I'm doing some testing with our 8.2.1 firewall rules that allow SSH traffic since learning that the SSH application is one of those that will always go through the proxy and not packet filters. In version 7, I had used packet filter rules for passing SSH since the firewall's SSH server listened on those ports. I set up this version 8 firewall cluster to do the same--or at least I thought I did. Those rules that pass SSH are using an app defense group that uses a Generic app defense with none of the "use proxy" checkboxes checked. In addition, the SSH app defense is set to <None>. I can see in the audit log that, as expected (after I learned about this feature of the SSH app), this SSH traffic is still being processed by the SSH proxy.
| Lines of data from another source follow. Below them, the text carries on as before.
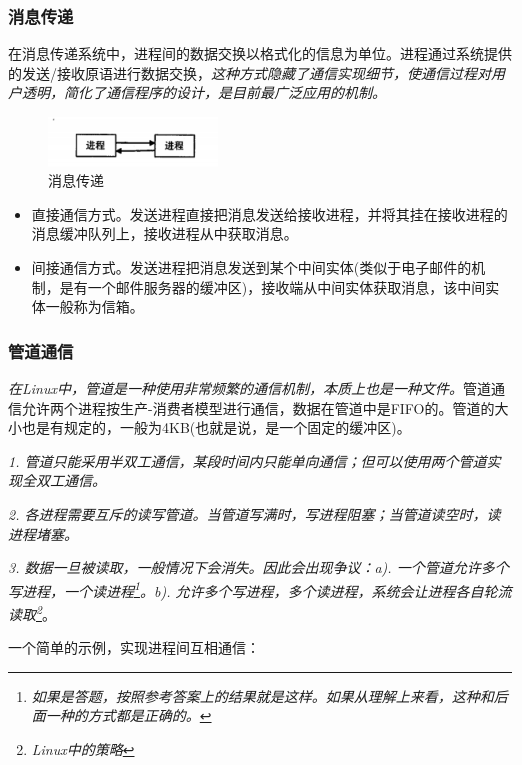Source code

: \subsubsection{消息传递}

    在消息传递系统中，进程间的数据交换以格式化的信息为单位。进程通过系统提供的发送/接收原语进行数据交换，\emph{这种方式隐藏了通信实现细节，使通信过程对用户透明，简化了通信程序的设计，是目前最广泛应用的机制。}

\begin{figure}[!htbp]
    \centering
    \includegraphics[width=0.4\textwidth]{image/chapter02/消息传递.png}
    \caption{消息传递}  
\end{figure}

\begin{itemize}
    \item [1)] 直接通信方式。发送进程直接把消息发送给接收进程，并将其挂在接收进程的消息缓冲队列上，接收进程从中获取消息。
    \item [2)] 间接通信方式。发送进程把消息发送到某个中间实体(类似于电子邮件的机制，是有一个邮件服务器的缓冲区)，接收端从中间实体获取消息，该中间实体一般称为信箱。
\end{itemize}

\subsubsection{管道通信}

    \emph{在Linux中，管道是一种使用非常频繁的通信机制，本质上也是一种文件。}管道通信允许两个进程按生产-消费者模型进行通信，数据在管道中是FIFO的。管道的大小也是有规定的，一般为4KB(也就是说，是一个固定的缓冲区)。

    \emph{1. 管道只能采用半双工通信，某段时间内只能单向通信；但可以使用两个管道实现全双工通信。}

    \emph{2. 各进程需要互斥的读写管道。当管道写满时，写进程阻塞；当管道读空时，读进程堵塞。}

    \emph{3. 数据一旦被读取，一般情况下会消失。因此会出现争议：a). 一个管道允许多个写进程，一个读进程\footnote[1]{\emph{如果是答题，按照参考答案上的结果就是这样。如果从理解上来看，这种和后面一种的方式都是正确的。}}。b). 允许多个写进程，多个读进程，系统会让进程各自轮流读取\footnote[2]{\emph{Linux中的策略}}}。

    一个简单的示例，实现进程间互相通信：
However, in doing some tests, I found a couple of things I don't understand. When I moved this application to an application group that is used in rules with proxy app defense groups (where "use proxy" is checked for TCP, UDP, and ICMP, and the SSH app defense is set to the Default Proxy version), I received the SSH key change warning from PuTTY when connecting to a server behind the firewall. Why would this change if it was using the proxy before, also? I'm assuming that setting the SSH app defense to <None>, while still using the proxy, turns off all special proxy functions (forces the use of a generic proxy on port 22?).
The next test was to use an app defense group with a Generic app defense set to force proxy use for TCP, but then set the SSH app defense to <None>. This *broke* SSH traffic through the firewall for this test rule, generating this audit log error:
"Transport negotiation not correctly configured. Session terminated."
This is the part I find confusing, although I think I may have figured it out in typing this up. I'm guessing that when I check the box for "use TCP proxy" in an SSH rule, it tells the firewall to use the full features of the SSH proxy (i.e., to use the SSH proxy rather than a generic one on port 22), but then setting the SSH app defense to <None> causes it to fail because it has no configuration information for those features. Is this correct? It's a very subtle thing, if so, and a bit tricky.